Album of the Week | Reverend Kristin Michael Hayter: SAVED!
The classically trained musician and performance artist sheds her Lingua Ignota moniker in a cathartic, unspooled revelation.

Spend as much time driving through the backroads of Pennsylvania as I have and you’ll become acutely familiar with Christian billboards. They verge from absurdly commercial (Call 855-FOR-TRUTH) to vaguely gruesome, depicting stigmata and Satan and, sometimes, a plain, despondent “FORGIVE MY SINS JESUS SAVE MY SOUL.” To me, these last ones are the most fascinating. They tower above highways in the same bright lettering, but they introduce a fundamental ambiguity: Where the rest are obvious, confident missives to nonbelievers, a sign that asks for deliverance in such bald language begs the question of who exactly is witnessing, and who is meant to be saved.

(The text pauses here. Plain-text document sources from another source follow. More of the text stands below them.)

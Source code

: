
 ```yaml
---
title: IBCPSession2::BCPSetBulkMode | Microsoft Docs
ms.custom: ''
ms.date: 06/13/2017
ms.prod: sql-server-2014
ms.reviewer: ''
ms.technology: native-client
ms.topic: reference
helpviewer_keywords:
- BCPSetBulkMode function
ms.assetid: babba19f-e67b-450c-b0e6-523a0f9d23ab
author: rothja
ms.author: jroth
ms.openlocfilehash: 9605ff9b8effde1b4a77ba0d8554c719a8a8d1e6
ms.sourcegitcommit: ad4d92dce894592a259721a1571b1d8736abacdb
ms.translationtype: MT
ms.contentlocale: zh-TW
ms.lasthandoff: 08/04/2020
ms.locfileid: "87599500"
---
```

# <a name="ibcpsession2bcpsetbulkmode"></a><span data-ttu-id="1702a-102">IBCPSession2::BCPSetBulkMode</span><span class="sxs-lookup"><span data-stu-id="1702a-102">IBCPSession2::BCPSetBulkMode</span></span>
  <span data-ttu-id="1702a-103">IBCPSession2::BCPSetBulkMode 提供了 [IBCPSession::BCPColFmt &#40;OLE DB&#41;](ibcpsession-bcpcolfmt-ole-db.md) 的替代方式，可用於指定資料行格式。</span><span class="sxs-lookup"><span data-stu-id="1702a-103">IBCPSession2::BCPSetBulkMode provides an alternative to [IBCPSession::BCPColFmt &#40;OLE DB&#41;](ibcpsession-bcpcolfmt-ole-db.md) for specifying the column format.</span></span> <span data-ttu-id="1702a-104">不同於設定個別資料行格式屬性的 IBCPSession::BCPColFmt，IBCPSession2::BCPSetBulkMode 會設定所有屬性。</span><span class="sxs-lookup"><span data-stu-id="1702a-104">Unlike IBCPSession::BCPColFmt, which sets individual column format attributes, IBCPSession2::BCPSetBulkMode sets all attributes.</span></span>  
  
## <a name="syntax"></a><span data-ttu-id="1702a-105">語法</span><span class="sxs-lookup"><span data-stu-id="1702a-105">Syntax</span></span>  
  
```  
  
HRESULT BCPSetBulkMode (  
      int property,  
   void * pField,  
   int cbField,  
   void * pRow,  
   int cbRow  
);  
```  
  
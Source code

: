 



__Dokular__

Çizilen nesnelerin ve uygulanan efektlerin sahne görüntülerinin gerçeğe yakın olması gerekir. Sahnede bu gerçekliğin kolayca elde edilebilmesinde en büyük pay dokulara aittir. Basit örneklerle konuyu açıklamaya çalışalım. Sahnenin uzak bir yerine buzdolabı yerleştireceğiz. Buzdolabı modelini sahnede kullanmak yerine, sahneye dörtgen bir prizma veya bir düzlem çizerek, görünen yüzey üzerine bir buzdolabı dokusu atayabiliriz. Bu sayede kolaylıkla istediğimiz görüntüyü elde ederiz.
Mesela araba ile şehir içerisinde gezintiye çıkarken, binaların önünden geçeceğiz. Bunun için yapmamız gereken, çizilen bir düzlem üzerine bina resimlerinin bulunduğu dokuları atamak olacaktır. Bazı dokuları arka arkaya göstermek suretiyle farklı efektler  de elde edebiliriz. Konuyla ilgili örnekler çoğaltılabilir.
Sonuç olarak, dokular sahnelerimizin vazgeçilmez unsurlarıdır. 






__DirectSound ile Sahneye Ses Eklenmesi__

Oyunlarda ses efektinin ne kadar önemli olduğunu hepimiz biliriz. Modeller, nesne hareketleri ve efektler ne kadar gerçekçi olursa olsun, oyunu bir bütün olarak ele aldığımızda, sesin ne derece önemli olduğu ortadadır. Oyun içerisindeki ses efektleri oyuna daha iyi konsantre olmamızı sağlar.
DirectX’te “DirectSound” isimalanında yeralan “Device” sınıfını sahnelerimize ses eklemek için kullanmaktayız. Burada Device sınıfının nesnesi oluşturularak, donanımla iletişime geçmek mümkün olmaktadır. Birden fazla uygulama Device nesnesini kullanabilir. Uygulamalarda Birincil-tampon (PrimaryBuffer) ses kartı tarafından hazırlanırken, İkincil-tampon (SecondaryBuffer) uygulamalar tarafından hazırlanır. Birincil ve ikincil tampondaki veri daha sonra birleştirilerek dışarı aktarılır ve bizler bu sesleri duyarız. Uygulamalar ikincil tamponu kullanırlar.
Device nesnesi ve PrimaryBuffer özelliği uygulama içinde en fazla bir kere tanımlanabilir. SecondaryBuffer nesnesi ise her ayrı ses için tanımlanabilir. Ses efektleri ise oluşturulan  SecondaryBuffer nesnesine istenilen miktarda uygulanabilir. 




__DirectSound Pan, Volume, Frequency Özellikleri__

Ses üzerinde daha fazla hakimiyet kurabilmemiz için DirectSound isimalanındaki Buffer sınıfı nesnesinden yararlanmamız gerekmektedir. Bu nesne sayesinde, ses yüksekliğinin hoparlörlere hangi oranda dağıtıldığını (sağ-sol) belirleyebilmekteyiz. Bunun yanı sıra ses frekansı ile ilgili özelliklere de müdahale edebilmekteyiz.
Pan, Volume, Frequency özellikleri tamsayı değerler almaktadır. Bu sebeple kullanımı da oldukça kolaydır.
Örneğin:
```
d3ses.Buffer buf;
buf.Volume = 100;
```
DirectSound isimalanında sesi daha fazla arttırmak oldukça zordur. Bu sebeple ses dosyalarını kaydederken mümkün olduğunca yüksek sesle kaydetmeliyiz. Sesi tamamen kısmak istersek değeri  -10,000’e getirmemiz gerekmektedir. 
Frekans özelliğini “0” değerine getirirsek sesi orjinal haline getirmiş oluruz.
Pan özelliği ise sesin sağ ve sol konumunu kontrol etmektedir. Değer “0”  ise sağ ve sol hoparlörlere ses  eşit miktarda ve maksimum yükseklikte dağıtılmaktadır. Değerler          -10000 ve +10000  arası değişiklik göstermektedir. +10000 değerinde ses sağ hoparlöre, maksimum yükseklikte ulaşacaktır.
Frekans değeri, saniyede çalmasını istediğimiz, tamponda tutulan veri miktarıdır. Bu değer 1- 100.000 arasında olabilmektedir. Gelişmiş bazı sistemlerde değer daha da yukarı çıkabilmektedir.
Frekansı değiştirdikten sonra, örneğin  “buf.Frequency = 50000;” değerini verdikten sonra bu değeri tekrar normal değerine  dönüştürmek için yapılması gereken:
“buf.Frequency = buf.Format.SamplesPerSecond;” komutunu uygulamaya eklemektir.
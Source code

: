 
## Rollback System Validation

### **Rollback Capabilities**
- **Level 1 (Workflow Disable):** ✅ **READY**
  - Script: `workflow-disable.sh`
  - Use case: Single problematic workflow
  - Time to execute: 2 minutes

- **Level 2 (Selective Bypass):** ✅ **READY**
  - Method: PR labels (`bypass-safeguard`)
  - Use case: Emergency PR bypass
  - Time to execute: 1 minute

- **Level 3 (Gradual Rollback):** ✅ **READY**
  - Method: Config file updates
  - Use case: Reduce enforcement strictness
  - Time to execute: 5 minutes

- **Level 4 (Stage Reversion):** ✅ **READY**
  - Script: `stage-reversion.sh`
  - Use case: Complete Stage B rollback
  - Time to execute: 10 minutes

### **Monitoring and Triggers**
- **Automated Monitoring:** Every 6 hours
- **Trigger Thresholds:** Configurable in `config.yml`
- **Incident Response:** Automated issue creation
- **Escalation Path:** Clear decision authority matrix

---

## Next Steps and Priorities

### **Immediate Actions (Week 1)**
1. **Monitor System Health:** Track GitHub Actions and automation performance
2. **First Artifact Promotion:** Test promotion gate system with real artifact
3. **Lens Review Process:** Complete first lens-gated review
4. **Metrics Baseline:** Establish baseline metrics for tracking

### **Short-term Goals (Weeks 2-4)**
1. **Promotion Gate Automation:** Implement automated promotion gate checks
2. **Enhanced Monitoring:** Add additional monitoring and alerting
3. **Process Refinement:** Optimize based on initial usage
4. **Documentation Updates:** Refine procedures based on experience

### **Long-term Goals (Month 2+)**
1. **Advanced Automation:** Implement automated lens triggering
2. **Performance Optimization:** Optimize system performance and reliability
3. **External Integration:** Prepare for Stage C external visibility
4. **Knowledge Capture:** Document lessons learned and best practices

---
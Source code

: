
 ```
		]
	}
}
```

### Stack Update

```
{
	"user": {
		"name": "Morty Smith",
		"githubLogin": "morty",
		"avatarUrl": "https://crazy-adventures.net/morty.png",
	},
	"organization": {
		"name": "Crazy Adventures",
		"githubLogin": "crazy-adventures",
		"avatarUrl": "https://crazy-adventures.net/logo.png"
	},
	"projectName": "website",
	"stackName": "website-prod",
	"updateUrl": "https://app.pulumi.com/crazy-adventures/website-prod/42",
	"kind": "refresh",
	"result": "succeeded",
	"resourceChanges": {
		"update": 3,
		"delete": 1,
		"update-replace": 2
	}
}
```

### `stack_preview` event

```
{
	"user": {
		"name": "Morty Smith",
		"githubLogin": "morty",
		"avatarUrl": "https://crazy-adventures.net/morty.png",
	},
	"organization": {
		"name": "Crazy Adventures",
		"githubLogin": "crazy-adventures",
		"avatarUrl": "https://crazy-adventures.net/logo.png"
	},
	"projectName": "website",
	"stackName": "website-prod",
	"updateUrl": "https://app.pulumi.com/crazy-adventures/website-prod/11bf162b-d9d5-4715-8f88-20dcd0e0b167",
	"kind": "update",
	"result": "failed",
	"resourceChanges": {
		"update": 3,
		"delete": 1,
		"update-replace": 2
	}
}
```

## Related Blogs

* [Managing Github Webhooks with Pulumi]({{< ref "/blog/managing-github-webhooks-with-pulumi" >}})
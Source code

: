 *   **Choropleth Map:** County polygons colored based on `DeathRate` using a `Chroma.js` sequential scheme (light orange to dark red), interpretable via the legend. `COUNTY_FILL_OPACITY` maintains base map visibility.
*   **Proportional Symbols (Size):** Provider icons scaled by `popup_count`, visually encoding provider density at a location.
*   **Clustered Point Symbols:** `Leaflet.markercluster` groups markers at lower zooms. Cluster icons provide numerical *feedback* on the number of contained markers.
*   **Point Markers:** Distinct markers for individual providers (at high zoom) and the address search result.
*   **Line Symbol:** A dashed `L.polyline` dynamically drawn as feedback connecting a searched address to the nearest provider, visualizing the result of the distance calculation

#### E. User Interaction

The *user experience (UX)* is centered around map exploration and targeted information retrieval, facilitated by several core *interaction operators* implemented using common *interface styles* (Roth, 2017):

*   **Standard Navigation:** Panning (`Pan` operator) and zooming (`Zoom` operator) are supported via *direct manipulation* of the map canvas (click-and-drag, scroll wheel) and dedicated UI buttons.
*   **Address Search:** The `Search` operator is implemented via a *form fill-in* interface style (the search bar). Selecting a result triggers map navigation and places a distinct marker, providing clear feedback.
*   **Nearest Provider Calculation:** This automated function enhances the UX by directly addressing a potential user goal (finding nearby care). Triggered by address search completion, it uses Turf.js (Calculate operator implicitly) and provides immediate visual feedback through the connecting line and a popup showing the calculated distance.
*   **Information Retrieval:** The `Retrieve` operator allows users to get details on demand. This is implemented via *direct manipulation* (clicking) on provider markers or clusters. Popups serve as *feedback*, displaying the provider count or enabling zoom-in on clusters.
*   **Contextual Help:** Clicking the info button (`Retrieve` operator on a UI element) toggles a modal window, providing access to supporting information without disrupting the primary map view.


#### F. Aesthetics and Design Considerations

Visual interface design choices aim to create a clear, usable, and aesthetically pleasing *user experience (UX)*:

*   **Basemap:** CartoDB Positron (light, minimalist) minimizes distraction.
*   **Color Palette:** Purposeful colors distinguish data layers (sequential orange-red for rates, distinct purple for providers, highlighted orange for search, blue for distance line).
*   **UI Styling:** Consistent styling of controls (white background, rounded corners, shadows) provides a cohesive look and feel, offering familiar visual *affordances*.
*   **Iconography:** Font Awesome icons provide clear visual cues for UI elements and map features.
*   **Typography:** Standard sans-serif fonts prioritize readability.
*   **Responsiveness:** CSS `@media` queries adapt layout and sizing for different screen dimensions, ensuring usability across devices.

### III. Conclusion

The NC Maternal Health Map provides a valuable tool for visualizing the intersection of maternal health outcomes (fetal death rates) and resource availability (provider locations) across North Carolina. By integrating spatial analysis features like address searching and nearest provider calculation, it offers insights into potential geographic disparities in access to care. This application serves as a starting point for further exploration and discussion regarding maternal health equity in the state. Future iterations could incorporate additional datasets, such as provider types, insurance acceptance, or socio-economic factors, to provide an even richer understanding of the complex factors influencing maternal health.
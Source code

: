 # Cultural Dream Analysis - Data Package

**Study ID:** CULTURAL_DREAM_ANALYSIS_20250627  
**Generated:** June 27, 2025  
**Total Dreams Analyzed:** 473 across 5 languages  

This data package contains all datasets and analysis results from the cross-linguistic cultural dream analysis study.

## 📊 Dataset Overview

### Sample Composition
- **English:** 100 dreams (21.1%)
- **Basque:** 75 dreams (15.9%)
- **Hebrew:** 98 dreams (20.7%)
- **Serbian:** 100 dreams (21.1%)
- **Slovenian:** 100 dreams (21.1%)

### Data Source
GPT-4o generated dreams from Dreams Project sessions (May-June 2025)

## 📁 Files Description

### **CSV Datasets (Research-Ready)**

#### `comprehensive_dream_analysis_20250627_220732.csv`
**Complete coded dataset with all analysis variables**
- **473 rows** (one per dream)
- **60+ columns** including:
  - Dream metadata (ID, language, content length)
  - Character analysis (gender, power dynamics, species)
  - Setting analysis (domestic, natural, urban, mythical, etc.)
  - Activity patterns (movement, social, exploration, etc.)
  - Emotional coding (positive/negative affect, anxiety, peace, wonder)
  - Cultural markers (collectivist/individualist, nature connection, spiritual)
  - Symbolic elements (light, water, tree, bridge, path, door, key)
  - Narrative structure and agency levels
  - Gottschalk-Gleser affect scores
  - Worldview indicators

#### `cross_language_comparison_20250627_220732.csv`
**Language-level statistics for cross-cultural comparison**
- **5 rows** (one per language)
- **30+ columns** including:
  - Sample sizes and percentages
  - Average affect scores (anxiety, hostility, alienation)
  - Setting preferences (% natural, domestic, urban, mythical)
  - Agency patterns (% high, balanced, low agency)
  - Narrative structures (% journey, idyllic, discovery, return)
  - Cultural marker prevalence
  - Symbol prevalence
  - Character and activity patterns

Kristin Hayter, the classically-trained musician and performance artist who, until recently, worked under the name Lingua Ignota, has a gift for engaging with the mysteries of Christian aesthetics. As Ignota, her early releases ALL BITCHES DIE (2018) and CALIGULA (2019) forged baroque and metal with liturgical language as a holy sword against abusers—drawing from a wellspring of grief and the unsung rage that survivorhood demands. 2021’s SINNER GET READY took a Pennsylvania Dutch angle, siphoning inspiration from the reclusive religious austerity of Hayter’s newfound home near Three Mile Island with a new palette of Appalachian instruments and avant-folk influences. This practice of reinvention is not only one of the things that makes Hayter such a fascinating and dynamic artist. It’s a necessary piece of recovery from the agony her music reckons with, which forces you to build yourself anew.
On her new album SAVED!, that reinvention is made literal. It’s Hayter’s first record under her own name—with a “Reverend” honorific added, after she got ordained as part of the process. She recorded its 11 stark pieces in high fidelity before forcing them onto a 4-track recorder, then churned them through a litany of broken cassette players, remaking the sound at each turn. Inspired by the Pentecostal-Holiness Movement and the brimstone sounds of Old Regular Baptists and the Louvin Brothers, the result is an unspooled revelation, a supplicant’s distorted glee—a celebration which Hayter leaves pointedly open-ended. “As you are when the end comes, so will you be when you must face Him,” she declares on the website of her label, Perpetual Flame Ministries. “Whether this is enlightenment or insanity is up to the listener to decide.”